MOM Divisional Director Sim Feng-Ji made this point in a forum letter as he replied to two forum letters published last month, calling for CPF Board to revise its payout mechanism.
Earlier this year, public backlash against the CPF Board mounted when it was revealed that the automatic Retirement Sum Scheme payouts will only start at the age of 70 if CPF members do not ask for their payouts to commence at 65.
In a forum letter, Dr Ho Ting Fei asked why the authorities don’t lower the automatic payout mechanism to 65 instead of 70 and argued against the authorities’ stance that such a change would take “a long while for people to get used to,” since this would be such a “easily-explained change”.

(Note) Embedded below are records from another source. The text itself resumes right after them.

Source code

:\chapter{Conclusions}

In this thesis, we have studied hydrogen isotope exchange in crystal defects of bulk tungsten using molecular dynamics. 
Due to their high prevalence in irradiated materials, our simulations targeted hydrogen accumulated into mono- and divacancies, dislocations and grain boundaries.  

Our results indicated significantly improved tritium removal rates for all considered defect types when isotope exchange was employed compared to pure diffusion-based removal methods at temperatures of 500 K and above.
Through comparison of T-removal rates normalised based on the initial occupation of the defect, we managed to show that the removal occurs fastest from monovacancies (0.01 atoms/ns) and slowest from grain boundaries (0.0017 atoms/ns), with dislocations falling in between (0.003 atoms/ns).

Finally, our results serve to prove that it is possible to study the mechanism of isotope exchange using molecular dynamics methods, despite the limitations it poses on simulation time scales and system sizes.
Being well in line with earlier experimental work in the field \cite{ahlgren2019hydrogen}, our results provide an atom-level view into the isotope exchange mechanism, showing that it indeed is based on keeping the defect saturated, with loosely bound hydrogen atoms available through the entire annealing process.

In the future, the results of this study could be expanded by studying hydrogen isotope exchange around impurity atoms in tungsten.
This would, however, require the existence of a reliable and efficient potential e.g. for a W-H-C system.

Calling on the Government to make policies “user-friendly and flexible enough to change when necessary,” Dr Ho said that the payout mechanism should be revised in a more compassionate manner given the life expectancy and needs of members.
Another forum letter writer, Mr Lawrence Loh Kiah Muan, seconded Dr Ho’s views and argued that CPF Board’s “rules and policies should be simple and logical, instead of being complicated, confusing and potentially contentious.” He asked: “What is the rationale for starting payouts at the ages of 65 to 70, when the minimum retirement age is 62?”
Responding to these questions in a forum letter of his own, MOM’s Sim Feng-Ji said” “It has been a longstanding practice for members on the Retirement Sum Scheme to decide on when they wish their payouts to begin. They can do so any time from 65.”
He added that the Government and CPF Board “do not assume every member wants to start receiving his payouts at 65. There are in fact benefits to starting later.
“Members will earn more interest. For every year of deferral, members get up to 7 per cent more in payouts. That is up to 35 per cent more for five years of deferral.”
He argued: “Starting payouts automatically at 65 means automatically denying members these benefits.”
He indicated that there is no need to change the current CPF mechanism as he pointed out that “CPF Board sends letters to inform members of these arrangements before they reach 65. If the member does not choose to start his payouts, CPF Board will remind them every year.”
The civil servant asserted: “It is therefore possible that many CPF members who do not start payouts at 65 have made a conscious choice.”